As it has for many in the D.C. region, the coronavirus pandemic brought Loudoun County, Virginia, singer songwriter Andrew McKnight’s business to a halt.
During the first weekend of March, he started crafting a new album and embarked on a book release tour. He performed in Texas and New Orleans before returning to Virginia.
“By the time I got home on St. Patrick’s Day, the world had completely changed, and everything was being canceled and postponed,” McKnight said.
McKnight followed the direction of other musicians, working to adjust to online platforms.
“Immediately, everyone from James Taylor down to your local pub singer is online singing from their living room, trying desperately to maintain some sort of human connection with their audiences,” he said.
He soon joined them. McKnight has been offering short, free performances, hoping to remain connected with his fans. He hopes to do the same with a live concert from his living room later this month.
For an artist accustomed to performing in front of a live audience, online performances involve a bit of an adjustment, he said.
“You know, the eyes are the window to the soul,” McKnight said.
“When you’re performing for a live audience, the expression on their faces, whether they’re sitting or they’re standing in front of you with their hands in the air, it’s really that visual eye-to-eye connection that you experience. It’s an essential part of that cycle of a performance, of a unique experience.”
While getting used to online performances, McKnight said he started offering them for free, hoping to bring people some joy in this time of uncertainty. He said he’s going to have to start charging for some shows, though, as today’s world doesn’t allow musicians the same
safety net they used to have.
“It used to be recording sales and royalties from airplay, whether it was terrestrial radio or whatnot, would be big chunk of your income, and that stuff wouldn’t go away,” he said.
He said if this were 15 years ago, those royalties could help many artists make it through an economic hit like this pandemic.
However, the past decade of streaming music and changes in how those royalties are paid have substantially depleted that income source, he said.
“For the most part, royalty streams for all but the top-tier artists are not going to sustain you through your grocery bill for a week, let alone months,” said McKnight.
His solution is to perform a longer, ticketed, online concert, with the hope his fans will be willing to spend a few dollars for live entertainment in their homes, while helping him support his family.

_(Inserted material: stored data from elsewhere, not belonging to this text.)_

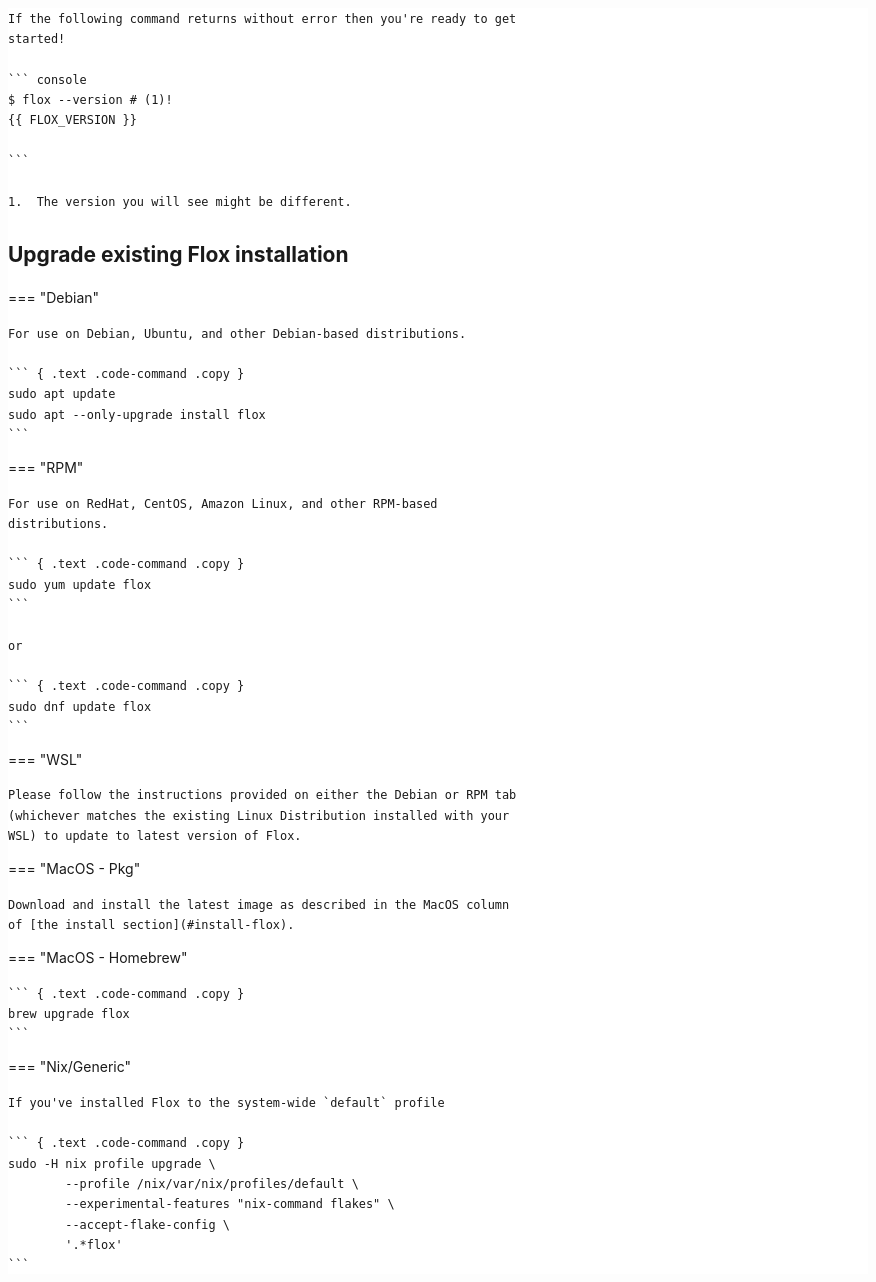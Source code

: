     If the following command returns without error then you're ready to get
    started!

    ``` console
    $ flox --version # (1)!
    {{ FLOX_VERSION }}

    ```

    1.  The version you will see might be different.

## Upgrade existing Flox installation

=== "Debian"

    For use on Debian, Ubuntu, and other Debian-based distributions.

    ``` { .text .code-command .copy }
    sudo apt update
    sudo apt --only-upgrade install flox
    ```

=== "RPM"

    For use on RedHat, CentOS, Amazon Linux, and other RPM-based
    distributions.

    ``` { .text .code-command .copy }
    sudo yum update flox
    ```

    or

    ``` { .text .code-command .copy }
    sudo dnf update flox
    ```

=== "WSL"

    Please follow the instructions provided on either the Debian or RPM tab
    (whichever matches the existing Linux Distribution installed with your
    WSL) to update to latest version of Flox.

=== "MacOS - Pkg" 

    Download and install the latest image as described in the MacOS column
    of [the install section](#install-flox).

=== "MacOS - Homebrew"

    ``` { .text .code-command .copy }
    brew upgrade flox
    ```

=== "Nix/Generic"

    If you've installed Flox to the system-wide `default` profile

    ``` { .text .code-command .copy }
    sudo -H nix profile upgrade \
            --profile /nix/var/nix/profiles/default \
            --experimental-features "nix-command flakes" \
            --accept-flake-config \
            '.*flox'
    ```
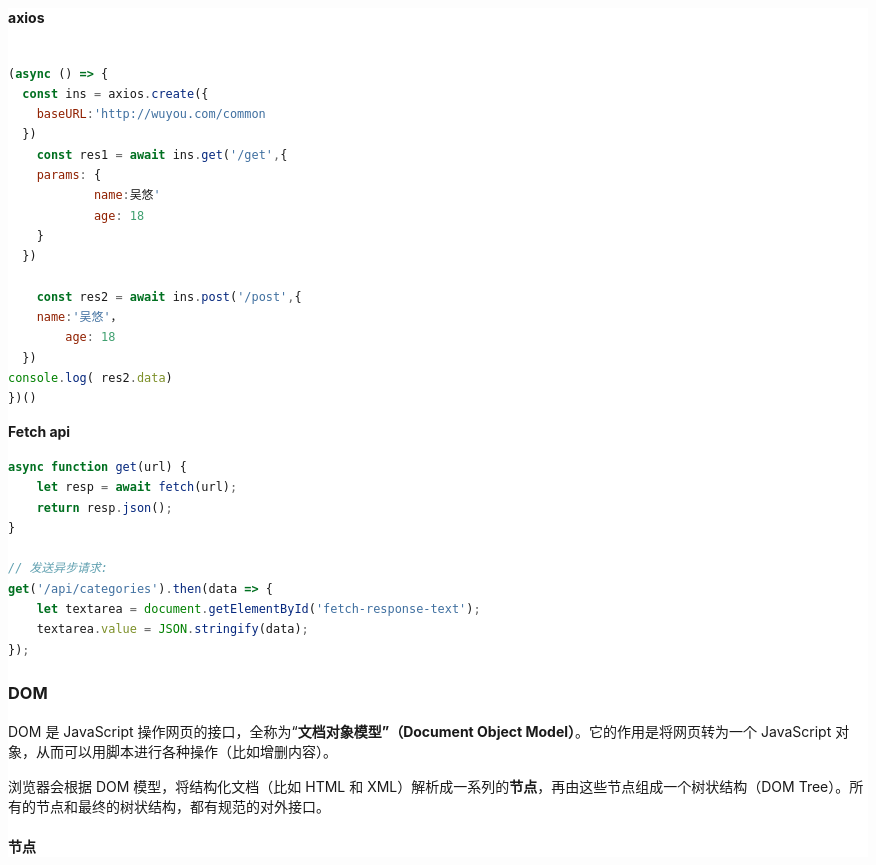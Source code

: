 **axios**

``` js

(async () => {
  const ins = axios.create({
  	baseURL:'http://wuyou.com/common
  })
	const res1 = await ins.get('/get',{
    params: {
			name:吴悠'
			age: 18
    }
  })
 
	const res2 = await ins.post('/post',{
    name:'吴悠'，
		age: 18
  })
console.log( res2.data)
})()
```

**Fetch api**

``` js
async function get(url) {
    let resp = await fetch(url);
    return resp.json();
}

// 发送异步请求:
get('/api/categories').then(data => {
    let textarea = document.getElementById('fetch-response-text');
    textarea.value = JSON.stringify(data);
});

```













### DOM

DOM 是 JavaScript 操作网页的接口，全称为“**文档对象模型”（Document Object Model）**。它的作用是将网页转为一个 JavaScript 对象，从而可以用脚本进行各种操作（比如增删内容）。

浏览器会根据 DOM 模型，将结构化文档（比如 HTML 和 XML）解析成一系列的**节点**，再由这些节点组成一个树状结构（DOM Tree）。所有的节点和最终的树状结构，都有规范的对外接口。

#### 节点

“I have always been up front with my audience that an independent artist is actually a misnomer, because we are completely dependent on the people who enjoy our work, who show up at the shows, who buy our music in one way or another,” said McKnight.
“So, I’m trying to walk this balance between doing some free things for those who are out of work and don’t have the resources to do anything and the fact that I need to pay the mortgage and all of that too. I have a family and this is my livelihood.”
McKnight is planning an April 9 online concert — the suggested price is $15 to watch, but viewers can pay as little as $5. There will also be options to pay more or to tip during the performance.
Plus, as a perk, he said: You can enjoy the show in your pajamas.
“And you have your own liquor cabinet,” McKnight said. “You’re free to have the beverage and snacks of your choice. You can sit on the couch, you can put it up on the big screen TV. You can do it whatever way you want.”